T H Trinh; P Ratet; E Kondorosi; P Durand; K Kamaté; P Bauer; A Kondorosi

doi:10.1007/s002990050405

Rapid and efficient transformation of diploid Medicago truncatula and Medicago sativa ssp. falcata lines improved in somatic embryogenesis

Plant Cell Rep. 1998 Mar;17(5):345-355. doi: 10.1007/s002990050405.

Authors

T H Trinh¹, P Ratet¹, E Kondorosi¹, P Durand¹, K Kamaté¹, P Bauer¹, A Kondorosi¹

Affiliation

¹ Institut des Sciences Végétales, Centre National de la Recherche Scientifique, UPR40, Avenue de la terrasse, F-91198 Gif-sur-Yvette Cedex, France Fax no.: +33-1-69823695, , , , , , FR.

PMID: 30736570
DOI: 10.1007/s002990050405

Abstract

We describe a simple and efficient protocol for regeneration-transformation of two diploid Medicago lines: the annual M. truncatula R108-1(c3) and the perennial M. sativa ssp. falcata (L.) Arcangeli PI.564263 selected previously as highly embryogenic genotypes.
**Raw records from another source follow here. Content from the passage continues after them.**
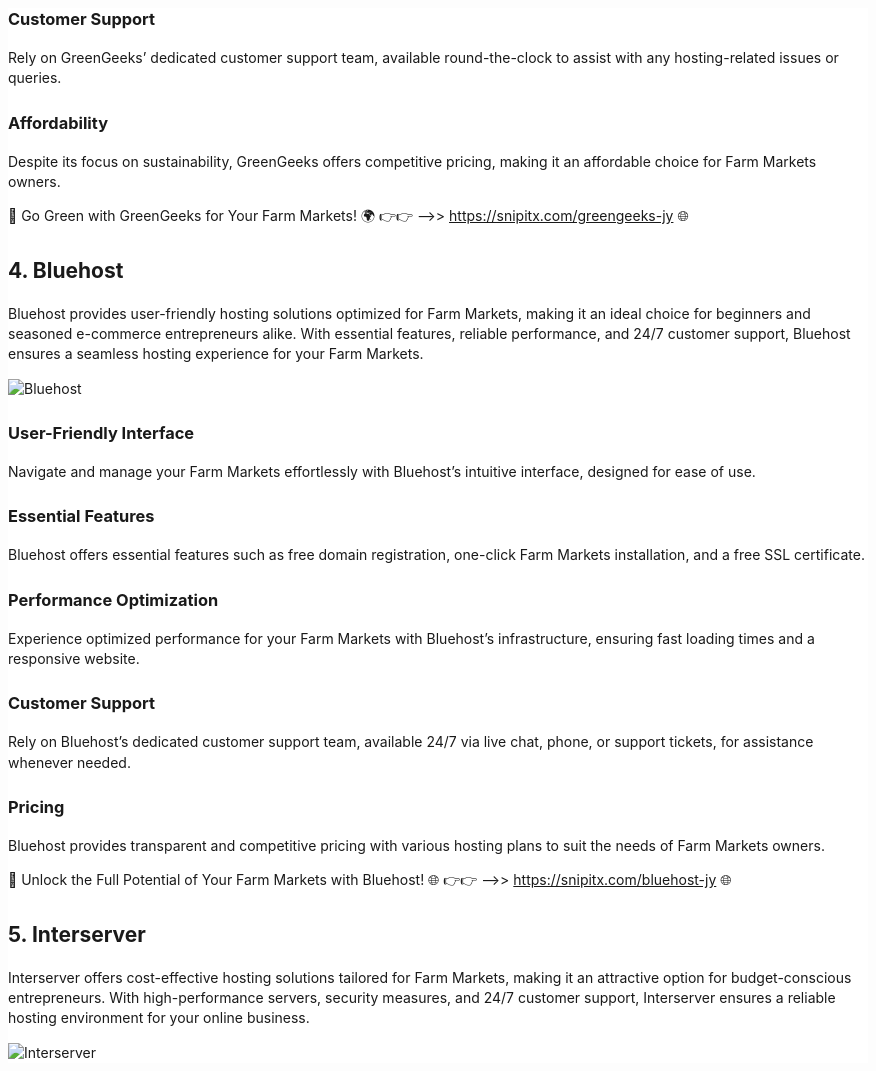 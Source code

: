 ### Customer Support
Rely on GreenGeeks’ dedicated customer support team, available round-the-clock to assist with any hosting-related issues or queries.

### Affordability
Despite its focus on sustainability, GreenGeeks offers competitive pricing, making it an affordable choice for Farm Markets owners.

🌿 Go Green with GreenGeeks for Your Farm Markets! 🌍
👉👉 -->> https://snipitx.com/greengeeks-jy 🌐

## 4. Bluehost

Bluehost provides user-friendly hosting solutions optimized for Farm Markets, making it an ideal choice for beginners and seasoned e-commerce entrepreneurs alike. With essential features, reliable performance, and 24/7 customer support, Bluehost ensures a seamless hosting experience for your Farm Markets.

![Bluehost](https://i.imgur.com/PasFF9E.jpeg "Bluehost Hosting")

### User-Friendly Interface
Navigate and manage your Farm Markets effortlessly with Bluehost’s intuitive interface, designed for ease of use.

### Essential Features
Bluehost offers essential features such as free domain registration, one-click Farm Markets installation, and a free SSL certificate.

### Performance Optimization
Experience optimized performance for your Farm Markets with Bluehost’s infrastructure, ensuring fast loading times and a responsive website.

### Customer Support
Rely on Bluehost’s dedicated customer support team, available 24/7 via live chat, phone, or support tickets, for assistance whenever needed.

### Pricing
Bluehost provides transparent and competitive pricing with various hosting plans to suit the needs of Farm Markets owners.

🚀 Unlock the Full Potential of Your Farm Markets with Bluehost! 🌐
👉👉 -->> https://snipitx.com/bluehost-jy 🌐

## 5. Interserver

Interserver offers cost-effective hosting solutions tailored for Farm Markets, making it an attractive option for budget-conscious entrepreneurs. With high-performance servers, security measures, and 24/7 customer support, Interserver ensures a reliable hosting environment for your online business.

![Interserver](https://i.imgur.com/OM5dOEW.jpeg "Interserver Hosting")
Here, embryo regeneration of R108-1 to complete plants was further improved by three successive in vitro regeneration cycles resulting in the line R108-1(c3). Agrobacterium tumefaciens-mediated transformation of leaf explants was carried out with promoter-gus constructs of two early nodulins (MsEnod12A and MsEnod12B) and one late nodulin (Srglb3). The transgenic plants thus produced on all explants within 3-4 months remained diploid and were fertile. This protocol appears to be the most efficient and fastest reported so far for leguminous plants.

Keywords: Key wordsM. truncatula; M. falcata; MsEnod12A; MsEnod12B; Srglb3.